Australian field hockey player

Flynn Andrew Ogilvie (born 17 September 1993) is an Australian field hockey player, and Commonwealth Games gold medallist.

==Personal life==
Ogilvie was born in Wollongong, New South Wales.

==Career==
===Junior National Teams===
Ogilvie first represented Australia in 2010, at the Youth Olympic Games in Singapore. This was the first edition of field hockey at the Summer Youth Olympics, with Australia winning the inaugural gold medal.

In 2013, Ogilvie again represented Australia at junior level on three occasions. At the 2013 Australian Youth Olympic Festival, Ogilvie was a member of the gold medal-winning Australia team in the men's competition.

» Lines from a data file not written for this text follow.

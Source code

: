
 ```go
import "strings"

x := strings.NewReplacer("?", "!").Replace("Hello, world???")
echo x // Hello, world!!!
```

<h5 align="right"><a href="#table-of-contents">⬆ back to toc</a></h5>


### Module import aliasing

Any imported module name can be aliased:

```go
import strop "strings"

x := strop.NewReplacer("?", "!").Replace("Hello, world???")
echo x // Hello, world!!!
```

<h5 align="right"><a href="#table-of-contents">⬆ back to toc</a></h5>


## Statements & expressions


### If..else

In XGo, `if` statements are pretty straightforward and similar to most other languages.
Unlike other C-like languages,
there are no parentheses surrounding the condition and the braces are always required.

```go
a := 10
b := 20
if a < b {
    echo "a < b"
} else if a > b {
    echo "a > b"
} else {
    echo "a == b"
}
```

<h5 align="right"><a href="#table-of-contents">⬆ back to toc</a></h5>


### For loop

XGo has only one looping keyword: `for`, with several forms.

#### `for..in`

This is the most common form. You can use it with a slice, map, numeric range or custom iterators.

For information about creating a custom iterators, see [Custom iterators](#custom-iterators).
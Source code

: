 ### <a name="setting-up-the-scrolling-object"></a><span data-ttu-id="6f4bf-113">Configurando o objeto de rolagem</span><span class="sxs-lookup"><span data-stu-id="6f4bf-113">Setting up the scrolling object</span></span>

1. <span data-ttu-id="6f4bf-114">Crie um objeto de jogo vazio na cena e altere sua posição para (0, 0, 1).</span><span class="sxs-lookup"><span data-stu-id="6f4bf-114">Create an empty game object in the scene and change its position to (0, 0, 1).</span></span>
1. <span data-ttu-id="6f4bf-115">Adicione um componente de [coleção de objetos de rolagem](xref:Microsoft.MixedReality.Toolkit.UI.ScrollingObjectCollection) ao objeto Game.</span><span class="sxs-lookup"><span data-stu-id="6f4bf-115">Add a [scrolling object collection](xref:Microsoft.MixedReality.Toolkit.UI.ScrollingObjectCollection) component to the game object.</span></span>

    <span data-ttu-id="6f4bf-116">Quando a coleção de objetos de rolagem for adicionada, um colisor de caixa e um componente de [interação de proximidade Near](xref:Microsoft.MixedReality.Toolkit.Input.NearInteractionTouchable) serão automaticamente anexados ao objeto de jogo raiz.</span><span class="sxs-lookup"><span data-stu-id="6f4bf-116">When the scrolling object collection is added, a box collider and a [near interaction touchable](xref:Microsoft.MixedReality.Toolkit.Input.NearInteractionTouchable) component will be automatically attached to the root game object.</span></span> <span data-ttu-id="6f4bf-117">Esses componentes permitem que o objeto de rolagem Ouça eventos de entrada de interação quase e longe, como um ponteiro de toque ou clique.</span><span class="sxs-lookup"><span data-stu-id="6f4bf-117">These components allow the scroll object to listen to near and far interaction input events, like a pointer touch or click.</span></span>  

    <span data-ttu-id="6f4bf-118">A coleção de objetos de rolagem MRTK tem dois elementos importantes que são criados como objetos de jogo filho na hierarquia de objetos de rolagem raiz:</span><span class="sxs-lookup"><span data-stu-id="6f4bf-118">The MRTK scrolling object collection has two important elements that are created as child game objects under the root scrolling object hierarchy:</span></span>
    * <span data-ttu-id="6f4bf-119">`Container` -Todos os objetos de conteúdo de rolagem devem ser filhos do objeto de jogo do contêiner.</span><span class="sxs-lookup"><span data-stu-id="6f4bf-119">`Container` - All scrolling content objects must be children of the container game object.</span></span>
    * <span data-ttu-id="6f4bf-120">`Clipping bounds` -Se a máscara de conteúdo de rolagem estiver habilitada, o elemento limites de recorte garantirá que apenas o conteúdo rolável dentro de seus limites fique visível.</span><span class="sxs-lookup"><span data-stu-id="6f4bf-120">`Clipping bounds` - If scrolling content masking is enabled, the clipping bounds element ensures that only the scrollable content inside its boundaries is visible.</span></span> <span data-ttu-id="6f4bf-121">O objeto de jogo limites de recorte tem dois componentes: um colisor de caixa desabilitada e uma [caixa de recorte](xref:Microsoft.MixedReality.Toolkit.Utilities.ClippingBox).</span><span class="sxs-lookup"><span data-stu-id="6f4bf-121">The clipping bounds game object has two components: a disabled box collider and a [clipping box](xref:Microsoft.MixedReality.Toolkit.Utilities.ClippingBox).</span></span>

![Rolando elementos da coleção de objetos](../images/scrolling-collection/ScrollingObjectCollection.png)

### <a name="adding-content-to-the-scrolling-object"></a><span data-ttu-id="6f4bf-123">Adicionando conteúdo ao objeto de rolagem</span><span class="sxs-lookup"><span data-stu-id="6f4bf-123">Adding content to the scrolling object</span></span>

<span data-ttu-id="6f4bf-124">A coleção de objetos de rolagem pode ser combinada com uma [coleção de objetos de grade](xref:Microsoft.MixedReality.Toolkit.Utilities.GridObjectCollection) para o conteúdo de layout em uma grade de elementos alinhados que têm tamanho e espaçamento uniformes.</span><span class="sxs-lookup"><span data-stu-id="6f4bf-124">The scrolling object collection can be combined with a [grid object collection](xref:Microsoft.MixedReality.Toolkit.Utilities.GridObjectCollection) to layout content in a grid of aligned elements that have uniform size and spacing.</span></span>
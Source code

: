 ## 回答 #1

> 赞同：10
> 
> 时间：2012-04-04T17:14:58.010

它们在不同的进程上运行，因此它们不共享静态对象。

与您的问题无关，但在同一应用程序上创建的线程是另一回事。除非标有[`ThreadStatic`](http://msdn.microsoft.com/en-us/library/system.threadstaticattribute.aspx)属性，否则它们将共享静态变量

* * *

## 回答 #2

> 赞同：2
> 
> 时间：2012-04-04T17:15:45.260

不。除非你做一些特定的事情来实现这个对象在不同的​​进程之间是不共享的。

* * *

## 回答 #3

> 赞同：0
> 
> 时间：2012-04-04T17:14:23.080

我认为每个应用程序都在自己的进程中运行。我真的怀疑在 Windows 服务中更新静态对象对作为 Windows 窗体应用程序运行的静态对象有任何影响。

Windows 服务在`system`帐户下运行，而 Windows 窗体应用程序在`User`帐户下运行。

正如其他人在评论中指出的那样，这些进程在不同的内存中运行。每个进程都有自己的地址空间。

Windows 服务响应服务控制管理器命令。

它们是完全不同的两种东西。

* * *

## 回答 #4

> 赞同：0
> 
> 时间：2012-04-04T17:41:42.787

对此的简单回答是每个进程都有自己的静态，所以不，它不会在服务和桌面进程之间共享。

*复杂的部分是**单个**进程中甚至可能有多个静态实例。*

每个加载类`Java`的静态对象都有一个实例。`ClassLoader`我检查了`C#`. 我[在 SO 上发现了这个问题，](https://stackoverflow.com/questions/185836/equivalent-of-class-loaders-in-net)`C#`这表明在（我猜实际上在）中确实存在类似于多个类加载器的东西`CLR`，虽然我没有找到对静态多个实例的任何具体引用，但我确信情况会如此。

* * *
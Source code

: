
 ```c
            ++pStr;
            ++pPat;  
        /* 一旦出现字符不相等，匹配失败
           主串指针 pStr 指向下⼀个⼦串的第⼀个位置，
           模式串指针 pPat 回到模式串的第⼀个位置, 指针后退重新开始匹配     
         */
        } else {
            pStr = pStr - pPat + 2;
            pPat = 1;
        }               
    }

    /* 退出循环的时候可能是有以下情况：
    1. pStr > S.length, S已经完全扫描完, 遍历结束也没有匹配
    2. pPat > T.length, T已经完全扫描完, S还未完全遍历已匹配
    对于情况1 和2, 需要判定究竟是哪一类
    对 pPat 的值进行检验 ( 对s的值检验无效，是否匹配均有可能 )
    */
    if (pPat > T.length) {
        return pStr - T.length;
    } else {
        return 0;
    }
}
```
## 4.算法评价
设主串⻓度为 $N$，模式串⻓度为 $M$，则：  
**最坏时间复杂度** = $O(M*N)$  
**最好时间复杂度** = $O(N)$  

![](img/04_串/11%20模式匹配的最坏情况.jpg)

At the 2013 Junior Oceania Cup, Australia won gold, qualifying for the Junior World Cup. At the Junior World Cup, Ogilvie again represented the Australia Under 21's, helping the team to a 5th-place finish.

===Senior National Team===
Ogilvie made his senior international debut in 2014, in a test series against India in Perth, Australia.

Since his debut, Ogilvie has become a regular inclusion in the Australian team.

Most notably, Ogilvie was a member of the Gold Medal-winning Australia team at the 2018 Commonwealth Games. This marked a record 6th title for the Australian team, winning in every edition of Hockey at the Commonwealth Games.

Ogilvie was selected in the Kookaburras Olympics squad for the Tokyo 2020 Olympics. The team reached the final for the first time since 2004 but couldn't achieve gold, beaten by Belgium in a shootout.